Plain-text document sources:
---
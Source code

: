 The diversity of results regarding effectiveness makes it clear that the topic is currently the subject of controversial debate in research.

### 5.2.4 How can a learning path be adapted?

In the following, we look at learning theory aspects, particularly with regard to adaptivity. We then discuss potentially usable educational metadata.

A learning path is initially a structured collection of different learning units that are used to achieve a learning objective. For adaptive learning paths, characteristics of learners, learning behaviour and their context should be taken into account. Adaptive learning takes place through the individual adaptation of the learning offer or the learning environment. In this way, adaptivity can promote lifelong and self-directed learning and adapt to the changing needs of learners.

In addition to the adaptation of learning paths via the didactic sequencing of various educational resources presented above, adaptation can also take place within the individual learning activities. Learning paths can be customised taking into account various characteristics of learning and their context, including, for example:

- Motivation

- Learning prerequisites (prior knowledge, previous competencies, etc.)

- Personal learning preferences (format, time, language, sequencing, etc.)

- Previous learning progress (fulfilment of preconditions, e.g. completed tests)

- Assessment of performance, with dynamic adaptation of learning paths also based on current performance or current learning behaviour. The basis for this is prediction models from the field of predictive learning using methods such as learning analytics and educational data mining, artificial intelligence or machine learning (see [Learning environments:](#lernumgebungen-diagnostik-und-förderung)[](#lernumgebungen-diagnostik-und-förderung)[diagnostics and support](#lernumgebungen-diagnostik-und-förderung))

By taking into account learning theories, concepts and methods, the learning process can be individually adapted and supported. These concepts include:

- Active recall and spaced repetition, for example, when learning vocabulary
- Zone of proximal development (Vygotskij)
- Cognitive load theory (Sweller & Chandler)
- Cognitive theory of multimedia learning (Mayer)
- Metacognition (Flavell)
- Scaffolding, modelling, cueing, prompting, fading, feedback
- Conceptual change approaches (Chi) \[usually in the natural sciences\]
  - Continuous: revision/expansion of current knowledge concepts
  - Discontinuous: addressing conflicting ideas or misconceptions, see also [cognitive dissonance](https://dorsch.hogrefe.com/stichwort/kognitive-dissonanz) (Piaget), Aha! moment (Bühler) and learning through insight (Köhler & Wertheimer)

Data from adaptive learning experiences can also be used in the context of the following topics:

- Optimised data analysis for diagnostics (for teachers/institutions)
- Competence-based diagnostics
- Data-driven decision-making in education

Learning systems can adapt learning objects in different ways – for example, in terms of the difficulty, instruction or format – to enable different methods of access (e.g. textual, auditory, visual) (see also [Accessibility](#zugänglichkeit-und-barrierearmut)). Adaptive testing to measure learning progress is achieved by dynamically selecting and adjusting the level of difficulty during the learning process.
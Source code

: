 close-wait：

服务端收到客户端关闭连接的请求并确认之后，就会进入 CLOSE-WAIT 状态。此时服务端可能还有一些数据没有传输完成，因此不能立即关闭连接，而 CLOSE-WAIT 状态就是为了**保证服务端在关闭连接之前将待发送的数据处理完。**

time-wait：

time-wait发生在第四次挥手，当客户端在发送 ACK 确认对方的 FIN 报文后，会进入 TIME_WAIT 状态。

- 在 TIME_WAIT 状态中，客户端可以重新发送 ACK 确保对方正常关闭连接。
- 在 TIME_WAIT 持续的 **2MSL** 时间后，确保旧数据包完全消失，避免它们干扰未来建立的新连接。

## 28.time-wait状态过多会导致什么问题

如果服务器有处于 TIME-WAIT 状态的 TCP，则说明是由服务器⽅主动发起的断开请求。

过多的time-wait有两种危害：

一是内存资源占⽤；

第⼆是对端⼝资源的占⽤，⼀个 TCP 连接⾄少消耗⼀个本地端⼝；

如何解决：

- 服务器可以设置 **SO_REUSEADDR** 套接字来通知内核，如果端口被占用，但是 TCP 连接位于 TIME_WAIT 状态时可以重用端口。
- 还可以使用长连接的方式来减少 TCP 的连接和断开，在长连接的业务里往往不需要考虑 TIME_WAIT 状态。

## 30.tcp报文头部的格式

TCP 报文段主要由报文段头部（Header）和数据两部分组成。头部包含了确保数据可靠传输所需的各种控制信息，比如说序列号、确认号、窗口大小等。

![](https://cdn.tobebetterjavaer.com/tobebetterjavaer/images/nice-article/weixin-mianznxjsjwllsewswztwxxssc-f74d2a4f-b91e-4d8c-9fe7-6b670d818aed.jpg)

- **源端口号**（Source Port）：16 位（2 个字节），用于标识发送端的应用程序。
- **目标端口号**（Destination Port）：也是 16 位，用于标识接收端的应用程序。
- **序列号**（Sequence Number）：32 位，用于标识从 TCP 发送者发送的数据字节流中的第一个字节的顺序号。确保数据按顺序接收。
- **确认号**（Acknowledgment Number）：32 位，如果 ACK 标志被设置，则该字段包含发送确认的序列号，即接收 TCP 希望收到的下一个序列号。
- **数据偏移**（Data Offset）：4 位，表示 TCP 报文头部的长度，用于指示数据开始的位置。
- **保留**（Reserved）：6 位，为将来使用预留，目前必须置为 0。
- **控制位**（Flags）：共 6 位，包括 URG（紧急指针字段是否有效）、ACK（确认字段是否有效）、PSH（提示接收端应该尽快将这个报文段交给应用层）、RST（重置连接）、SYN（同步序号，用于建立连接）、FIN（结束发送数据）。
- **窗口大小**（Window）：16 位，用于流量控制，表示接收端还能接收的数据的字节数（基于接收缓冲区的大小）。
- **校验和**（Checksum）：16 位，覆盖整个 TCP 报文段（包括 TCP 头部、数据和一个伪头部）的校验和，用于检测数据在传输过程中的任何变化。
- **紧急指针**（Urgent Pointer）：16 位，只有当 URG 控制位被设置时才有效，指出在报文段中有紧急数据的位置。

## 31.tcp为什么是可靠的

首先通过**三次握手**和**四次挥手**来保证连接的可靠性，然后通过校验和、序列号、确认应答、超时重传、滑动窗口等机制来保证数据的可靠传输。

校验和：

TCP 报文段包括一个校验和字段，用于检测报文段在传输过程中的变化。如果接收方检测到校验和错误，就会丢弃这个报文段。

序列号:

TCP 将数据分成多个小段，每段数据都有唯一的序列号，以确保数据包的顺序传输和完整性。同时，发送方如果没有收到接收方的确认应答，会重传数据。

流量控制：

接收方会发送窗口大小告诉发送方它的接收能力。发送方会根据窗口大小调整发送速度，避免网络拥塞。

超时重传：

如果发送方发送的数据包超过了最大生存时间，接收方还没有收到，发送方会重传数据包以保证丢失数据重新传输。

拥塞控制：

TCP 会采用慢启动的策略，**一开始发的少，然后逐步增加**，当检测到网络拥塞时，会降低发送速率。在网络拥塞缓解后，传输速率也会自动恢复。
---
**EXERCISE BRIEF**
Return, word for word, the lines of the data above from the line with "Data from adaptive" through the line with "- Data-driven decision-making in education", inclusive.

**FINISHED EXERCISE**
Data from adaptive learning experiences can also be used in the context of the following topics:

- Optimised data analysis for diagnostics (for teachers/institutions)
- Competence-based diagnostics
- Data-driven decision-making in education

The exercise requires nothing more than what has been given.